# Required work:
Pull every line with "index" from the data below and copy it.

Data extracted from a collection
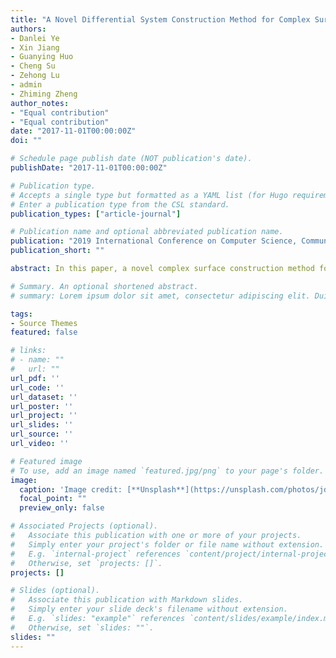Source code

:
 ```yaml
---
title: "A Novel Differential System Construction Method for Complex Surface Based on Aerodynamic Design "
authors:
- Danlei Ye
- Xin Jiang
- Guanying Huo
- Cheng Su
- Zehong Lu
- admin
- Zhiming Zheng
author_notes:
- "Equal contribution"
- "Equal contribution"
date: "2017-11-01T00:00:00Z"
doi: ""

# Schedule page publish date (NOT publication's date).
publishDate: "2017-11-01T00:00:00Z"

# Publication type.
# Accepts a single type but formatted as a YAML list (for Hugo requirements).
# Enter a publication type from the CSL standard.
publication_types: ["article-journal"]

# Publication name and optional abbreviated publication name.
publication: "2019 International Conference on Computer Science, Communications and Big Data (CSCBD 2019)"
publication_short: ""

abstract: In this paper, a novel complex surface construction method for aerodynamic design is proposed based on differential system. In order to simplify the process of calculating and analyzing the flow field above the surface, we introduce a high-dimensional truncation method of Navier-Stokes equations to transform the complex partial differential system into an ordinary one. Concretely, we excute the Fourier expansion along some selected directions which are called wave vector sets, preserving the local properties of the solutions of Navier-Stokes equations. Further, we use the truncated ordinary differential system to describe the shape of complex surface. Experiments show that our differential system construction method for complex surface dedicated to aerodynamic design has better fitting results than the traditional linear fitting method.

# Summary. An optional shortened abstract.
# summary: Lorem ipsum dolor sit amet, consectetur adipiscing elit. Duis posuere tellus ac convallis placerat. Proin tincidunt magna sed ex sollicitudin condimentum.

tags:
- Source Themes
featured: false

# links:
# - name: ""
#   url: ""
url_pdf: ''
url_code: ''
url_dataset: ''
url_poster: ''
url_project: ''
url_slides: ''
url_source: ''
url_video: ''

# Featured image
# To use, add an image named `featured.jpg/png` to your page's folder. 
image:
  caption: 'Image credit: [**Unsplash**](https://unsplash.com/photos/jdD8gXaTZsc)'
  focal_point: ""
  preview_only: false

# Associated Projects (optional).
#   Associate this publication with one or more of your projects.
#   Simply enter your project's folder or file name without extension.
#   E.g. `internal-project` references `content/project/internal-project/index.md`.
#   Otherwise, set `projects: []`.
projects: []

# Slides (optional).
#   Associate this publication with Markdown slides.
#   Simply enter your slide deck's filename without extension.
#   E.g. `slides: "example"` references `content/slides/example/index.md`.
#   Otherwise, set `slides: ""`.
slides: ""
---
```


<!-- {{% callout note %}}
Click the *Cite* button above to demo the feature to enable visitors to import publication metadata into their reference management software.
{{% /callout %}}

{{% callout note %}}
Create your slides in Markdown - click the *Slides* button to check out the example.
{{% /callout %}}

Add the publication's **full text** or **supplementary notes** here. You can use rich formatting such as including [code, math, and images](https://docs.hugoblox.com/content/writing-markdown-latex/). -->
==
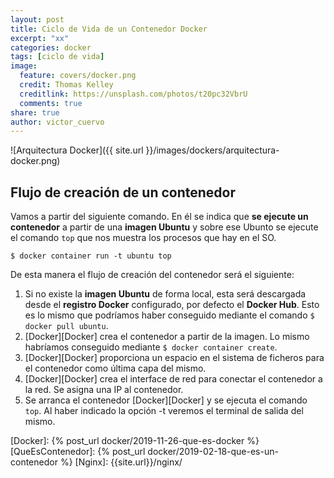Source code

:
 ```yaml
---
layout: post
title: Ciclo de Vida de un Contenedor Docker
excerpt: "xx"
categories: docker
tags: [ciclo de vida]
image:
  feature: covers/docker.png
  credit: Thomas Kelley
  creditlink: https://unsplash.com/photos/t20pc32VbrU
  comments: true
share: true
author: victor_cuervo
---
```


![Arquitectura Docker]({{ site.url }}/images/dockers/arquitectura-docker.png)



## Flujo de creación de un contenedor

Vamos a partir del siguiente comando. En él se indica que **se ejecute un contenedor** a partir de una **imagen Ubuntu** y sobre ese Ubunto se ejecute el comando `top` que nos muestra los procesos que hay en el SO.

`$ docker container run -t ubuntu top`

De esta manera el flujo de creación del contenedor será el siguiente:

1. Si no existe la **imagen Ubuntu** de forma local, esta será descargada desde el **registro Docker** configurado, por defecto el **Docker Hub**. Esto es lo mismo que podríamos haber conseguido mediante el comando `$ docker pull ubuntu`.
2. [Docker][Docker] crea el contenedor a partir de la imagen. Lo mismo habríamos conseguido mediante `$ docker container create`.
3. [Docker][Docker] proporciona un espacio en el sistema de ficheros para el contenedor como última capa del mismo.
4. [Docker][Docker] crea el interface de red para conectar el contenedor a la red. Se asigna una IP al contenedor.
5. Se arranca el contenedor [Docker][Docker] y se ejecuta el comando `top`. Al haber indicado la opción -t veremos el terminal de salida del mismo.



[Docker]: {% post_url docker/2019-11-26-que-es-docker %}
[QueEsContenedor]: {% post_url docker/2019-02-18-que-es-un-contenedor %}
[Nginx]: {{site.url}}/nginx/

# Solution:
#   E.g. `internal-project` references `content/project/internal-project/index.md`.
#   E.g. `slides: "example"` references `content/slides/example/index.md`.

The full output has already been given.